Es ist natürlich nicht einfach, den besten Vortrag aus so unterschiedlichen Programmen zu bestimmen, bringt aber viel Spaß. Während die 14 Profi-Jury-Mitglieder (in diesem Jahr u.a. Rita Baus, Nina Hoger, Arno Steffen, Heinrich Pachl) den Preis “Frühreif und Verdorben” vergeben, wählt das Publikum den Gewinner von “Beklatscht und Ausgebuht”. Am Vortag hatte, außerhalb des Wettbewerbes, Dieter Hildebrandt den Sonderpreis “Reif und Bekloppt” erhalten.
Ich fand die Idee des Prix Pantheon ganz wunderbar. 12 Künstler oder Gruppen zeigten einen Schnupper- Ausschnitt und ich konnte mir nebenbei vormerken, wen ich davon gerne in seinem kompletten Programm sehen würde. Tom van Hasselt, Horst Evers und Basta hatte ich schon live gesehen, von den anderen wusste ich ‘eher weniger’ bis ‘überhaupt nichts’.
Der Abend im Pantheon begann für mich mit Staunen. Irgendwie hatten sie es geschafft, Stühle, Tische, große Kameras, Handkameras, vierzehn Juryleute, die verschiedenen Künstler und sogar noch Publikum in das kleine Theater zu bekommen. Die Bühne sah mit transparenten, schön beleuchteten Rundvorhängen sehr festlich aus. Zufrieden konnte ich mich auf meinem Stuhl zurücklehnen und alles neugierig auf mich zukommen lassen. Immerhin war das erste Geheimnis gelüftet: Die Reihenfolge der Auftritte stand fest.
Als Moderator kam dann nicht Rainer Pause, sondern Fritz Litzmann. Rainer Pause spielt Fritz Litzmann so gut, dass ich manchmal nicht sicher bin, wer von beiden eigentlich der Echte ist und wer sich verkleidet. Die Moderation machte jedenfalls Herr Litzmann in seiner hektischen, armfuchtelnden, nervösen Art. Er predigte Toleranz, auch für Leute, die nicht aus Bonn kommen, und leitete damit zum ersten Künstler über.
Es kam Kurt Krömer aus Berlin, ein schmaler, bebrillter, junger Mann, dessen Hose und Anzugjacke viel zu weit um den Körper schlackerten. Die Haare standen wirr nach oben und mit seinem freundlichen, etwas eingefrorenem Lächeln wirkte er, als wäre er geistig knapp an der Hilfsschule gescheitert. Mit hoher, dünner Stimme und leichtem Berliner Dialekt erzählte er von sich und seinem heutigen 27. Geburtstag. Er erwartete Geschenke vom Publikum und wurde sauer, als er nichts bekam. Schließlich pöbelte er sogar das “Technikerpack” bei Kamera und Ton an, die ihrerseits mit einer starken Tonverfremdung seines Mikros reagierten, was ihn kleinlaut werden ließ.

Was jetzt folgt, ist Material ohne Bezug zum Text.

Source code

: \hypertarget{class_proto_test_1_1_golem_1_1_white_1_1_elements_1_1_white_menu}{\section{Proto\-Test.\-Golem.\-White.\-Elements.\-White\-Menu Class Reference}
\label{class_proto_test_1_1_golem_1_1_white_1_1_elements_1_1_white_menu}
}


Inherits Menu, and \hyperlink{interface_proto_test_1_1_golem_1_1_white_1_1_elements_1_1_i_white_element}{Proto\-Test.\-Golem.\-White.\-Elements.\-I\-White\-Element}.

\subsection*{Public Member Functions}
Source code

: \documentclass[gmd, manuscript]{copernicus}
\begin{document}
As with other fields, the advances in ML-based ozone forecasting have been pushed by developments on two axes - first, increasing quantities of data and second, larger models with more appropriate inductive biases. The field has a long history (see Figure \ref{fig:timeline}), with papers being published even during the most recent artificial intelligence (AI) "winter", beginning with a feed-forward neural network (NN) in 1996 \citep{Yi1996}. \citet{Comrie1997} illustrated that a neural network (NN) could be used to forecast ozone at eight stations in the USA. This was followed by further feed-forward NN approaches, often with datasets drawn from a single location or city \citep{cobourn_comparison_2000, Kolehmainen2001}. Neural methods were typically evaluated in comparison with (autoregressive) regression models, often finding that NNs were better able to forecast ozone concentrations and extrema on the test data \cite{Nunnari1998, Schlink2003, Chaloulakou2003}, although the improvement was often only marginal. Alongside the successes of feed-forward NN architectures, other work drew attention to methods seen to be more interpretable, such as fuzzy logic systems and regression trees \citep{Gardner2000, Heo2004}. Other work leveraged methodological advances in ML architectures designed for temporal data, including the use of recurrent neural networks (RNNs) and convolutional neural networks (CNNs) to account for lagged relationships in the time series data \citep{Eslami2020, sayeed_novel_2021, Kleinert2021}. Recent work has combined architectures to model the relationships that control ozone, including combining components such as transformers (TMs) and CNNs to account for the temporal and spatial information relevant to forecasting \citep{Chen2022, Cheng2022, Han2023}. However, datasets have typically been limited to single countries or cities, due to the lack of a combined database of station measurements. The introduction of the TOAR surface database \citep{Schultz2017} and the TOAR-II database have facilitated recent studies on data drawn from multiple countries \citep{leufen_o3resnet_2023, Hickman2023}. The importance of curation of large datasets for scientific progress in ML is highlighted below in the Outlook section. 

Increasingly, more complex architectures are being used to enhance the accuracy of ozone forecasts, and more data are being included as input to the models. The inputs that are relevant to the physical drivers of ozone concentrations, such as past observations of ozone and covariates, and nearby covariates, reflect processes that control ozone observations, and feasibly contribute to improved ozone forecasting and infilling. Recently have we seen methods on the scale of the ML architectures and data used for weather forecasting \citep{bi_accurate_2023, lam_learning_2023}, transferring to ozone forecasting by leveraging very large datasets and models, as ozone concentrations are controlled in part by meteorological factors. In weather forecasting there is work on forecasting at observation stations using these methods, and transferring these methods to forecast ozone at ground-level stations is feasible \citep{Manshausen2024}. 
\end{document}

Mit sanfter Stimme erzählte er dann über TV-Programme und warum er seinen Fernseher aus dem Fenster geworfen habe. Das Publikum hörte aufmerksam zu, lachte auch, aber Kurt Krömers Erzählung war doch ein wenig hakelig. Er hatte es natürlich schwer, so als erster Programmpunkt, und er hatte nur eine begrenzte Zeit, um dem Publikum seine Figur nahe zu bringen, aber ich befürchte, er wäre auch als Letzter im Programm nicht so überzeugend gewesen. Richtig rund war die Nummer noch nicht.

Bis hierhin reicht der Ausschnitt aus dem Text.